▸ TASK ITEM
Would you please return the lines of the entries below starting at the line that has "4. live production 문제 해결 작업을 돕는다." and ending at the line that has "향후 릴리즈 또는 더 뒤에 올 릴리스의 새 기능을 개발하는데 이용된다.", both included, exactly as they are?

Segment Open

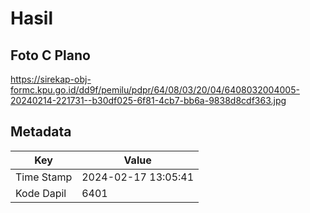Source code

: # Hasil

## Foto C Plano

https://sirekap-obj-formc.kpu.go.id/dd9f/pemilu/pdpr/64/08/03/20/04/6408032004005-20240214-221731--b30df025-6f81-4cb7-bb6a-9838d8cdf363.jpg


## Metadata

| Key        | Value               |
| ---------- | ------------------- |
| Time Stamp | 2024-02-17 13:05:41 |
| Kode Dapil | 6401                |



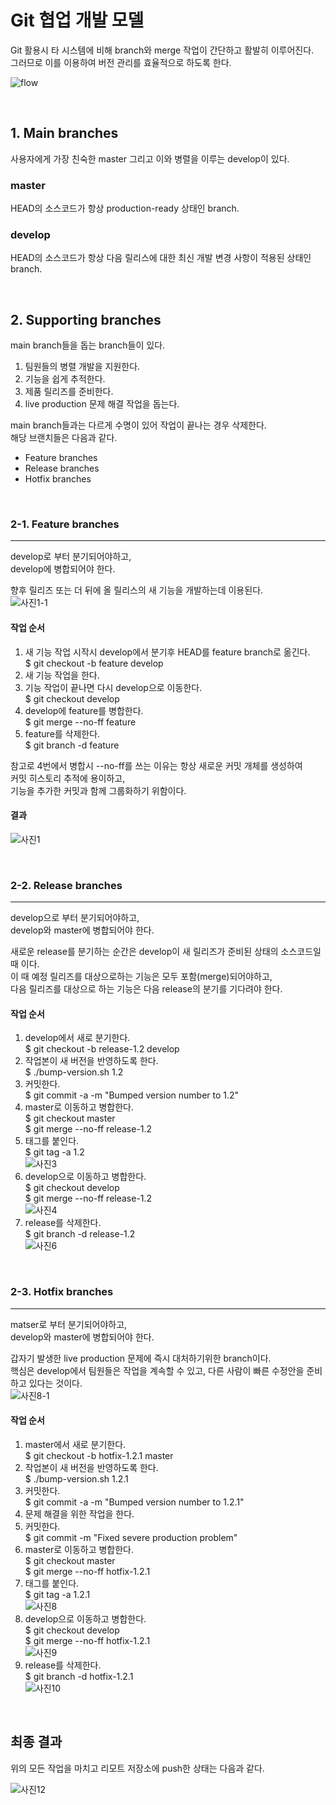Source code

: # Git 협업 개발 모델
Git 활용시 타 시스템에 비해 branch와 merge 작업이 간단하고 활발히 이루어진다.   
그러므로 이를 이용하여 버전 관리를 효율적으로 하도록 한다.   
   
![flow](https://github.com/HongryeolSeong/Study_Git/blob/main/git_branchmodel/refimg/main.png)

<br/>

## 1. Main branches
사용자에게 가장 친숙한 master 그리고 이와 병렬을 이루는 develop이 있다.

### master
HEAD의 소스코드가 항상 production-ready 상태인 branch.

### develop
HEAD의 소스코드가 항상 다음 릴리스에 대한 최신 개발 변경 사항이 적용된 상태인 branch.

<br/>

## 2. Supporting branches
main branch들을 돕는 branch들이 있다.   
1. 팀원들의 병렬 개발을 지원한다.
2. 기능을 쉽게 추적한다.
3. 제품 릴리즈를 준비한다.
4. live production 문제 해결 작업을 돕는다.   

main branch들과는 다르게 수명이 있어 작업이 끝나는 경우 삭제한다.   
해당 브랜치들은 다음과 같다.   
- Feature branches
- Release branches
- Hotfix branches

<br/>

### 2-1. Feature branches
---
develop로 부터 분기되어야하고,   
develop에 병합되어야 한다.   
   
향후 릴리즈 또는 더 뒤에 올 릴리스의 새 기능을 개발하는데 이용된다.   
![사진1-1](https://github.com/HongryeolSeong/Study_Git/blob/main/git_branchmodel/refimg/1-1.png)   

#### 작업 순서
1. 새 기능 작업 시작시 develop에서 분기후 HEAD를 feature branch로 옮긴다.   
$ git checkout -b feature develop
2. 새 기능 작업을 한다.
3. 기능 작업이 끝나면 다시 develop으로 이동한다.   
$ git checkout develop
4. develop에 feature를 병합한다.   
$ git merge --no-ff feature
5. feature를 삭제한다.   
$ git branch -d feature   
   

참고로 4번에서 병합시 --no-ff를 쓰는 이유는 항상 새로운 커밋 개체를 생성하여   
커밋 히스토리 추적에 용이하고,   
기능을 추가한 커밋과 함께 그룹화하기 위함이다.

#### 결과
![사진1](https://github.com/HongryeolSeong/Study_Git/blob/main/git_branchmodel/refimg/1.png)   

<br/>

### 2-2. Release branches
---
develop으로 부터 분기되어야하고,   
develop와 master에 병합되어야 한다.   
   
새로운 release를 분기하는 순간은 develop이 새 릴리즈가 준비된 상태의 소스코드일 때 이다.   
이 때 예정 릴리즈를 대상으로하는 기능은 모두 포함(merge)되어야하고,   
다음 릴리즈를 대상으로 하는 기능은 다음 release의 분기를 기다려야 한다.   

#### 작업 순서
1. develop에서 새로 분기한다.   
$ git checkout -b release-1.2 develop
2. 작업본이 새 버전을 반영하도록 한다.   
$ ./bump-version.sh 1.2
3. 커밋한다.   
$ git commit -a -m "Bumped version number to 1.2"
4. master로 이동하고 병합한다.   
$ git checkout master   
$ git merge --no-ff release-1.2   
5. 태그를 붙인다.   
$ git tag -a 1.2   
![사진3](https://github.com/HongryeolSeong/Study_Git/blob/main/git_branchmodel/refimg/3.png)   
6. develop으로 이동하고 병합한다.   
$ git checkout develop   
$ git merge --no-ff release-1.2   
![사진4](https://github.com/HongryeolSeong/Study_Git/blob/main/git_branchmodel/refimg/4.png)   
7. release를 삭제한다.   
$ git branch -d release-1.2   
![사진6](https://github.com/HongryeolSeong/Study_Git/blob/main/git_branchmodel/refimg/6.png)   

<br/>

### 2-3. Hotfix branches
---
matser로 부터 분기되어야하고,   
develop와 master에 병합되어야 한다.   
   
갑자기 발생한 live production 문제에 즉시 대처하기위한 branch이다.   
핵심은 develop에서 팀원들은 작업을 계속할 수 있고, 다른 사람이 빠른 수정안을 준비하고 있다는 것이다.   
![사진8-1](https://github.com/HongryeolSeong/Study_Git/blob/main/git_branchmodel/refimg/8-1.png)   

#### 작업 순서
1. master에서 새로 분기한다.   
$ git checkout -b hotfix-1.2.1 master
2. 작업본이 새 버전을 반영하도록 한다.   
$ ./bump-version.sh 1.2.1
3. 커밋한다.   
$ git commit -a -m "Bumped version number to 1.2.1"
4. 문제 해결을 위한 작업을 한다.
5. 커밋한다.   
$ git commit -m "Fixed severe production problem"
6. master로 이동하고 병합한다.   
$ git checkout master   
$ git merge --no-ff hotfix-1.2.1   
7. 태그를 붙인다.   
$ git tag -a 1.2.1   
![사진8](https://github.com/HongryeolSeong/Study_Git/blob/main/git_branchmodel/refimg/8.png)   
8. develop으로 이동하고 병합한다.   
$ git checkout develop   
$ git merge --no-ff hotfix-1.2.1   
![사진9](https://github.com/HongryeolSeong/Study_Git/blob/main/git_branchmodel/refimg/9.png)   
9. release를 삭제한다.   
$ git branch -d hotfix-1.2.1   
![사진10](https://github.com/HongryeolSeong/Study_Git/blob/main/git_branchmodel/refimg/10.png)   

<br/>

## 최종 결과
위의 모든 작업을 마치고 리모트 저장소에 push한 상태는 다음과 같다.   
   
![사진12](https://github.com/HongryeolSeong/Study_Git/blob/main/git_branchmodel/refimg/12.png)   
   
   
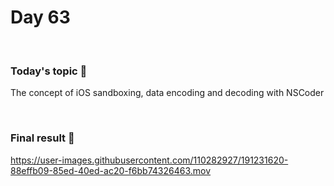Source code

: # Day 63

&nbsp;

### Today's topic 🎯
The concept of iOS sandboxing, data encoding and decoding with NSCoder

&nbsp;

### Final result 🎉
https://user-images.githubusercontent.com/110282927/191231620-88effb09-85ed-40ed-ac20-f6bb74326463.mov

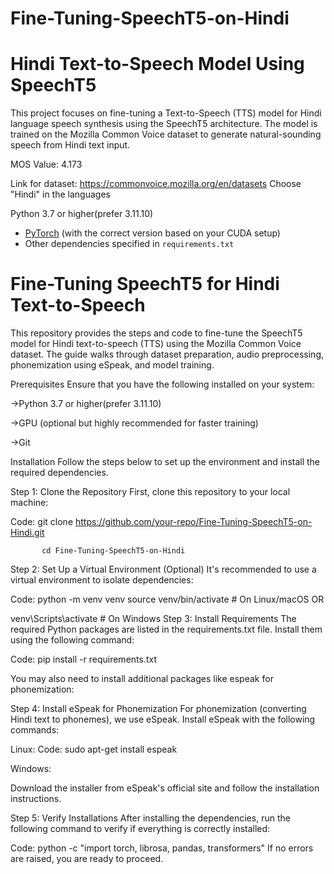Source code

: # Fine-Tuning-SpeechT5-on-Hindi

# Hindi Text-to-Speech Model Using SpeechT5

This project focuses on fine-tuning a Text-to-Speech (TTS) model for Hindi language speech synthesis using the SpeechT5 architecture. The model is trained on the Mozilla Common Voice dataset to generate natural-sounding speech from Hindi text input.

MOS Value: 4.173

Link for dataset: https://commonvoice.mozilla.org/en/datasets
Choose "Hindi" in the languages

Python 3.7 or higher(prefer 3.11.10)
- [PyTorch](https://pytorch.org/get-started/locally/) (with the correct version based on your CUDA setup)
- Other dependencies specified in `requirements.txt`

# Fine-Tuning SpeechT5 for Hindi Text-to-Speech
This repository provides the steps and code to fine-tune the SpeechT5 model for Hindi text-to-speech (TTS) using the Mozilla Common Voice dataset. The guide walks through dataset preparation, audio preprocessing, phonemization using eSpeak, and model training.

Prerequisites
Ensure that you have the following installed on your system:

->Python 3.7 or higher(prefer 3.11.10)

->GPU (optional but highly recommended for faster training)

->Git

Installation
Follow the steps below to set up the environment and install the required dependencies.

Step 1: Clone the Repository
First, clone this repository to your local machine:

Code:
git clone https://github.com/your-repo/Fine-Tuning-SpeechT5-on-Hindi.git

           cd Fine-Tuning-SpeechT5-on-Hindi

Step 2: Set Up a Virtual Environment (Optional)
It's recommended to use a virtual environment to isolate dependencies:

Code:
python -m venv venv
source venv/bin/activate  # On Linux/macOS
 OR
 
venv\Scripts\activate      # On Windows
Step 3: Install Requirements
The required Python packages are listed in the requirements.txt file. Install them using the following command:

Code:
pip install -r requirements.txt

You may also need to install additional packages like espeak for phonemization:

Step 4: Install eSpeak for Phonemization
For phonemization (converting Hindi text to phonemes), we use eSpeak. Install eSpeak with the following commands:

Linux:
Code:
sudo apt-get install espeak

Windows:

Download the installer from eSpeak's official site and follow the installation instructions.

Step 5: Verify Installations
After installing the dependencies, run the following command to verify if everything is correctly installed:

Code:
python -c "import torch, librosa, pandas, transformers"
If no errors are raised, you are ready to proceed.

Segment Closed

▸ SOLVED PROBLEM
4. live production 문제 해결 작업을 돕는다.   

main branch들과는 다르게 수명이 있어 작업이 끝나는 경우 삭제한다.   
해당 브랜치들은 다음과 같다.   
- Feature branches
- Release branches
- Hotfix branches

<br/>

### 2-1. Feature branches
---
develop로 부터 분기되어야하고,   
develop에 병합되어야 한다.   
   
향후 릴리즈 또는 더 뒤에 올 릴리스의 새 기능을 개발하는데 이용된다.   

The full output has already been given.